··· Dataset records

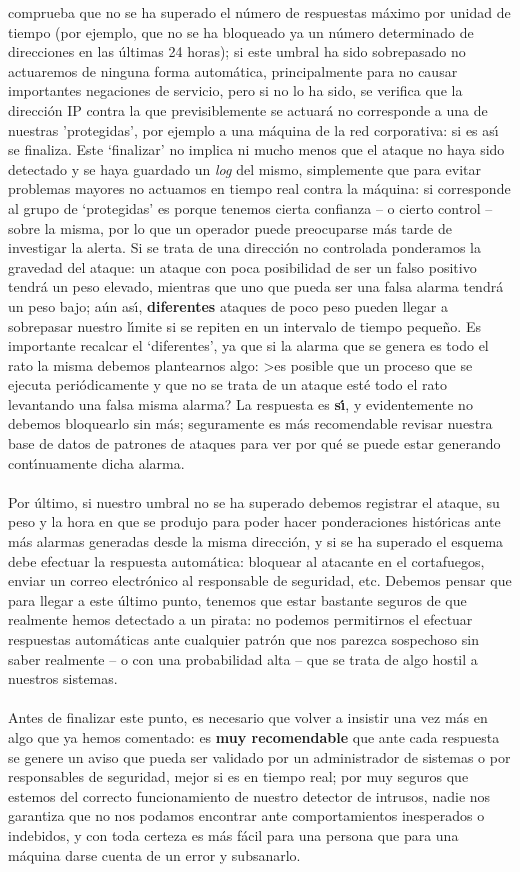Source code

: comprueba que no se ha superado el n\'umero de respuestas m\'aximo por unidad
de tiempo (por ejemplo, que no se ha bloqueado ya un n\'umero determinado de
direcciones en las \'ultimas 24 horas); si este umbral ha sido sobrepasado no
actuaremos de ninguna forma autom\'atica, principalmente para no causar 
importantes negaciones de servicio, pero si no lo ha sido,
se verifica que la direcci\'on IP contra la que previsiblemente se actuar\'a no
corresponde a una de nuestras 'protegidas', por ejemplo a una m\'aquina de la
red corporativa: si es as\'{\i} se finaliza. Este `finalizar' no implica ni
mucho menos que el ataque no haya sido detectado y se haya guardado un {\it log}
del mismo, simplemente que para evitar problemas mayores no actuamos en tiempo
real contra la m\'aquina: si corresponde al grupo de `protegidas' es porque
tenemos cierta confianza -- o cierto control -- sobre la misma, por lo que un
operador puede preocuparse m\'as tarde de investigar la alerta. Si se trata de
una direcci\'on no controlada ponderamos la gravedad del ataque: un ataque con
poca posibilidad de ser un falso po\-si\-ti\-vo tendr\'a un peso elevado, 
mientras que uno que pueda ser una falsa alarma tendr\'a un peso bajo; a\'un 
as\'{\i}, {\bf diferentes} ataques de poco peso pueden llegar a sobrepasar 
nuestro 
l\'{\i}mite si se repiten en un intervalo de tiempo peque\~no. Es importante 
recalcar el `diferentes', ya que si la alarma que se genera es todo el rato la
misma debemos plantearnos algo: >es posible que un proceso que se ejecuta 
peri\'odicamente y que no se trata de un ataque est\'e todo el rato levantando
una falsa misma alarma? La respuesta es {\bf s\'{\i}}, y evidentemente no 
debemos bloquearlo sin m\'as; seguramente es m\'as recomendable revisar nuestra 
base de datos de patrones de ataques para ver por qu\'e se puede estar 
generando cont\'{\i}nuamente dicha alarma.\\
\\Por \'ultimo, si nuestro umbral no se ha superado debemos registrar el ataque,
su peso y la hora en que se produjo para poder hacer ponderaciones hist\'oricas
ante m\'as alarmas generadas desde la misma direcci\'on, y si se ha superado
el esquema debe efectuar la respuesta autom\'atica: bloquear al atacante en
el cortafuegos, enviar un correo electr\'onico al responsable de seguridad, etc.
Debemos pensar que para llegar a este \'ultimo punto, tenemos que estar bastante
seguros de que realmente hemos detectado a un pirata: no podemos permitirnos
el efectuar respuestas autom\'aticas ante cualquier patr\'on que nos parezca
sospechoso sin saber realmente -- o con una probabilidad alta -- que se trata
de algo hostil a nuestros sistemas.\\
\\Antes de finalizar este punto, es necesario que volver a
insistir una vez m\'as en algo que ya hemos comentado: es {\bf muy recomendable}
que ante cada respuesta se genere un aviso que pueda ser validado por un
administrador de sistemas o por responsables de seguridad, mejor si es en
tiempo real; por muy seguros que estemos del correcto funcionamiento de nuestro
detector de intrusos, nadie nos garantiza que no nos podamos encontrar ante 
comportamientos inesperados o indebidos, y con toda certeza es m\'as f\'acil 
para una persona que para una m\'aquina darse cuenta de un error y subsanarlo.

······

From the entries above, give again exactly the lines running from the line with "una falsa misma" to the line with "si nuestro umbral"; include both of those lines.

Solution for this task:
una falsa misma alarma? La respuesta es {\bf s\'{\i}}, y evidentemente no 
debemos bloquearlo sin m\'as; seguramente es m\'as recomendable revisar nuestra 
base de datos de patrones de ataques para ver por qu\'e se puede estar 
generando cont\'{\i}nuamente dicha alarma.\\
\\Por \'ultimo, si nuestro umbral no se ha superado debemos registrar el ataque,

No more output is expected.